Task requirements –
Keep every line of the data below that has the string "MiraiAPIHTTP" and present those lines.

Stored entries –
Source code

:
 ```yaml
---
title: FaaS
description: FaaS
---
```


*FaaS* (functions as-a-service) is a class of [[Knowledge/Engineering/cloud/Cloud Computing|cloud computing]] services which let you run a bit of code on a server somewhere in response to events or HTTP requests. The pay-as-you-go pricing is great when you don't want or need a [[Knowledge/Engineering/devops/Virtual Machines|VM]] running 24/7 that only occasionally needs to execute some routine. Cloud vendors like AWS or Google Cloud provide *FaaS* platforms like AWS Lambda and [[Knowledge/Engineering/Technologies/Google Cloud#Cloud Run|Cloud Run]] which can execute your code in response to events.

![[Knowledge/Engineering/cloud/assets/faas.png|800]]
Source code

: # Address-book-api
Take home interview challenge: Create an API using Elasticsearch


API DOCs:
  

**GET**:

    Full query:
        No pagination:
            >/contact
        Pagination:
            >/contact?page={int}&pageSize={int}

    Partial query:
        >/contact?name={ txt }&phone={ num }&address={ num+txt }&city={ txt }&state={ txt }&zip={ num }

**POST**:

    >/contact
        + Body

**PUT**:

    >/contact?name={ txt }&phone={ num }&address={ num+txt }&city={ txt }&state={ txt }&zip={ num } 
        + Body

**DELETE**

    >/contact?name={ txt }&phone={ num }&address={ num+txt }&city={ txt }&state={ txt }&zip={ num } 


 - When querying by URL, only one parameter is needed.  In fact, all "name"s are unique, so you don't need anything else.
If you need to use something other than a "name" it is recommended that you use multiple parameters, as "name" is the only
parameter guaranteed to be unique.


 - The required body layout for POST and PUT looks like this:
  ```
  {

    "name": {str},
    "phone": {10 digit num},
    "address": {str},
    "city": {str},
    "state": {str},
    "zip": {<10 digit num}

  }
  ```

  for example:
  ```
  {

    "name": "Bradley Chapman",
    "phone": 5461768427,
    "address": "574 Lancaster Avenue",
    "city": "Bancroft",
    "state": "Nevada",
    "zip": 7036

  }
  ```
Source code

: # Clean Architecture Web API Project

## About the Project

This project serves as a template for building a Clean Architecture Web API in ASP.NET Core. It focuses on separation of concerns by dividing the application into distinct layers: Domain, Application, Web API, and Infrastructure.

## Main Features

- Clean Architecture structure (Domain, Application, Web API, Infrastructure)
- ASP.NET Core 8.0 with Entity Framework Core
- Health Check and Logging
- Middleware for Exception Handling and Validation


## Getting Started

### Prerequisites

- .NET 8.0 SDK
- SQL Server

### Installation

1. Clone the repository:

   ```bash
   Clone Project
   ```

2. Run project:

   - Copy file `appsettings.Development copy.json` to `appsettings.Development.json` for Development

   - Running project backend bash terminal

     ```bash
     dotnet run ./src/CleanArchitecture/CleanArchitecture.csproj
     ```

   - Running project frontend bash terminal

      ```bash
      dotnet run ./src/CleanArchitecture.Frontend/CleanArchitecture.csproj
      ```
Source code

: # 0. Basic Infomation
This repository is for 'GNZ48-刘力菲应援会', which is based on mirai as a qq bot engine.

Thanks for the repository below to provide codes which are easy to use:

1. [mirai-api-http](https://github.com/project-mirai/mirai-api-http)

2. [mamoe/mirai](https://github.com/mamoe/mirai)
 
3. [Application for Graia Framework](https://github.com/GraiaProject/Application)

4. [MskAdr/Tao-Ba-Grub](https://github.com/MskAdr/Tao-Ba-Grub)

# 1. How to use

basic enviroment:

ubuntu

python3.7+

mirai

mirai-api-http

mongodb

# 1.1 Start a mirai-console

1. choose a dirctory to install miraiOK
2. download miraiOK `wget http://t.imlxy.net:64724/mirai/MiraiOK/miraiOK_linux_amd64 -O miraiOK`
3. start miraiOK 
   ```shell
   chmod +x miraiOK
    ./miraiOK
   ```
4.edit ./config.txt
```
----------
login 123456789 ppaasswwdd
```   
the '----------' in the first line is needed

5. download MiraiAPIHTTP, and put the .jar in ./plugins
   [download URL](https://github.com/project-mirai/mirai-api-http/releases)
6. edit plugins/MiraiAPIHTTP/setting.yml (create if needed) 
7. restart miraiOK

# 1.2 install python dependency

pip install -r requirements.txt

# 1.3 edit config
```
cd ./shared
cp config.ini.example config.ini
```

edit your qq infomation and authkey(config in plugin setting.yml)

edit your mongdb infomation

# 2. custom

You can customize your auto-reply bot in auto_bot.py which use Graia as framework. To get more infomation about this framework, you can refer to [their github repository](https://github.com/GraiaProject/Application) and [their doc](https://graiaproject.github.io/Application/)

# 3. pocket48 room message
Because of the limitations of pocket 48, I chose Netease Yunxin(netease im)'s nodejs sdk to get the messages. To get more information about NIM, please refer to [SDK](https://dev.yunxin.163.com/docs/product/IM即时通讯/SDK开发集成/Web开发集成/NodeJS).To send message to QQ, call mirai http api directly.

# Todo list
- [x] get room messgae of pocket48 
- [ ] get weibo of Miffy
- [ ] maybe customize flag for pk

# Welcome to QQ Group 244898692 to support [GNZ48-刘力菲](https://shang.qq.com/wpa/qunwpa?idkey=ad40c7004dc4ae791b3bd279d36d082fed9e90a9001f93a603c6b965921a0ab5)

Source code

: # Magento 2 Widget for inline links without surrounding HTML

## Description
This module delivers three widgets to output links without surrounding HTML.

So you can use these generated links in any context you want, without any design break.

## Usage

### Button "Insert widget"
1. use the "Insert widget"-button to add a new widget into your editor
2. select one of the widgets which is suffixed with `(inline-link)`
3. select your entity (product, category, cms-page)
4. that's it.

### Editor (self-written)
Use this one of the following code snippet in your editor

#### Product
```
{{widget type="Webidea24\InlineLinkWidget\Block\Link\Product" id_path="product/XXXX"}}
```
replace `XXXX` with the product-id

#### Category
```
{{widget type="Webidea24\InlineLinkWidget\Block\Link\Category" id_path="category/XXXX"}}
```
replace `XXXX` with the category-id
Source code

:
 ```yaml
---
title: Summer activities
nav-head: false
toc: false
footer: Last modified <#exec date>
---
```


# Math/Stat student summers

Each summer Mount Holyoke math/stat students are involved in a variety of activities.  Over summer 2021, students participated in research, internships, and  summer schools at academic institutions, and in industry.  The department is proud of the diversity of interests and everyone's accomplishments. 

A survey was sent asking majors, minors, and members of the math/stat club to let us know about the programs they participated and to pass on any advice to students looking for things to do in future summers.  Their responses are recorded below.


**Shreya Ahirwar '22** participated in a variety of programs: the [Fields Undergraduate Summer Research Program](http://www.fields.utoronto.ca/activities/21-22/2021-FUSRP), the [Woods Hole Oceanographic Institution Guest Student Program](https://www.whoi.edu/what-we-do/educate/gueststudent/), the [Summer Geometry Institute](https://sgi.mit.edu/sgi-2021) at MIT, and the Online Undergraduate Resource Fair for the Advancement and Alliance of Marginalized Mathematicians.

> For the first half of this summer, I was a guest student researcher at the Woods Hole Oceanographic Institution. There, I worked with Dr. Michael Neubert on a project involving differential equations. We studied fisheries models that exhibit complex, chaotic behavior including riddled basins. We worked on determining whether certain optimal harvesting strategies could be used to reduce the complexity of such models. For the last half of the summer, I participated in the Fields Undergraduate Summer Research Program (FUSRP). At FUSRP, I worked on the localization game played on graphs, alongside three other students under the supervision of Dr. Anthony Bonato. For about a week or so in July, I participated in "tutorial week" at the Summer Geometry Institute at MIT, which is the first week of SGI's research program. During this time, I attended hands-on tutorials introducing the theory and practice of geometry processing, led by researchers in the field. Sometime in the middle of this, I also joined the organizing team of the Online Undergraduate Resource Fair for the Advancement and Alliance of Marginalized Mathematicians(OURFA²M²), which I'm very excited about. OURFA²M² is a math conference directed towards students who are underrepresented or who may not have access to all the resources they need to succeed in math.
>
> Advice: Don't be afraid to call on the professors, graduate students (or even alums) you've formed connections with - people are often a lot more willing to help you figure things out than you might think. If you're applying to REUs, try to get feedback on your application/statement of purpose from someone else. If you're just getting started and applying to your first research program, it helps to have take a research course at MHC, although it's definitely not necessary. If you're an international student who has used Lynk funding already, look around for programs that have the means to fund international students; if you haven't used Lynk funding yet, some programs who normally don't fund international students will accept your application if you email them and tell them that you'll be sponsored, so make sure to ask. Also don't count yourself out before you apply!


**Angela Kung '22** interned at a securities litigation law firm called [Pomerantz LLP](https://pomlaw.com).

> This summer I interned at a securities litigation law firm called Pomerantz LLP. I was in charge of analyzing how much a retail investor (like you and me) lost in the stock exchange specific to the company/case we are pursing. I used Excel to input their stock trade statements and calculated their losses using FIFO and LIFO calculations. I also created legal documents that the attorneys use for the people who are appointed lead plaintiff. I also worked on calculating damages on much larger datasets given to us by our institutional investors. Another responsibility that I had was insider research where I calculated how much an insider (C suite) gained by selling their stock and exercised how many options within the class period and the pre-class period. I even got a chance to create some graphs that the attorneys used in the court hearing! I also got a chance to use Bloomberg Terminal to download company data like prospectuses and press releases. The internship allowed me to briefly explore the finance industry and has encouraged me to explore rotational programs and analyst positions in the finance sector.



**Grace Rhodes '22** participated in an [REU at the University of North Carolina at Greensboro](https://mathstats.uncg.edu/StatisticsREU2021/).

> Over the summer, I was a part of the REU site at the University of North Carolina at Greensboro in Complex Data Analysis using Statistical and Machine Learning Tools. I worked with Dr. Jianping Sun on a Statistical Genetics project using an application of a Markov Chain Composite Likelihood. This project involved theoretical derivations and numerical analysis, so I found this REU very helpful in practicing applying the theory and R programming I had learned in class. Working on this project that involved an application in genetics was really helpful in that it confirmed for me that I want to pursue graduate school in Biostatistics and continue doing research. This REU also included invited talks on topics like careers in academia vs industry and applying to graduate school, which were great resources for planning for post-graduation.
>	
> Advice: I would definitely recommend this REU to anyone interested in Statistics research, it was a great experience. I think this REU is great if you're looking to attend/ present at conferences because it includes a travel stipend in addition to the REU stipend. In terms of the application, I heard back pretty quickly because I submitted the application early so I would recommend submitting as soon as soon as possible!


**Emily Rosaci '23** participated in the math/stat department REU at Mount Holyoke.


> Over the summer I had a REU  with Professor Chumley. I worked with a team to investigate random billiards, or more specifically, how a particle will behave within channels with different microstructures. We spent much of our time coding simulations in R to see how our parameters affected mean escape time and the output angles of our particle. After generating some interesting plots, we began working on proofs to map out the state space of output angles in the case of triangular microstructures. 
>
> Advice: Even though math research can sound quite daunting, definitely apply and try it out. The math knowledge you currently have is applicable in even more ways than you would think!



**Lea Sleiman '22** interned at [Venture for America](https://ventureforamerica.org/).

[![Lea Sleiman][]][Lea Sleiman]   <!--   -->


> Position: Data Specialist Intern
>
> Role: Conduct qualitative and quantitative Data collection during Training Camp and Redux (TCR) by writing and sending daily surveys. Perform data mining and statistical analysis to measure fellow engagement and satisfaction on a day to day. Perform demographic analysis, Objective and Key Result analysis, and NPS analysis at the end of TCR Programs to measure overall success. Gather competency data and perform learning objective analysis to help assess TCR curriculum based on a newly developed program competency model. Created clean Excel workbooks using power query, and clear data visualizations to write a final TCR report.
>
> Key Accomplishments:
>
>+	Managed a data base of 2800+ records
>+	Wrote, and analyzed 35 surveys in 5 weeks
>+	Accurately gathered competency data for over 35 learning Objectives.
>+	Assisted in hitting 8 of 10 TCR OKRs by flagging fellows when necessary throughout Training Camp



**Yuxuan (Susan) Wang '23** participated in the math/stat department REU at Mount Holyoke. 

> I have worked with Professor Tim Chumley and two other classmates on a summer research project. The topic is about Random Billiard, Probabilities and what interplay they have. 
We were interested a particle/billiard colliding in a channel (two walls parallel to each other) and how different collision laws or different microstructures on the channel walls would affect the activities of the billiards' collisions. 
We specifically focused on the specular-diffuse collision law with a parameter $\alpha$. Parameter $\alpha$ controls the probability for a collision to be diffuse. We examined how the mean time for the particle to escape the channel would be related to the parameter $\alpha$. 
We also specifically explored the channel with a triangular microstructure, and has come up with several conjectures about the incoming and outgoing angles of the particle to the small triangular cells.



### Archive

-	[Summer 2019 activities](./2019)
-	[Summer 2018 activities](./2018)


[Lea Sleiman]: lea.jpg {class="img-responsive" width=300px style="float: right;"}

Solved exercise –
5. download MiraiAPIHTTP, and put the .jar in ./plugins
6. edit plugins/MiraiAPIHTTP/setting.yml (create if needed) 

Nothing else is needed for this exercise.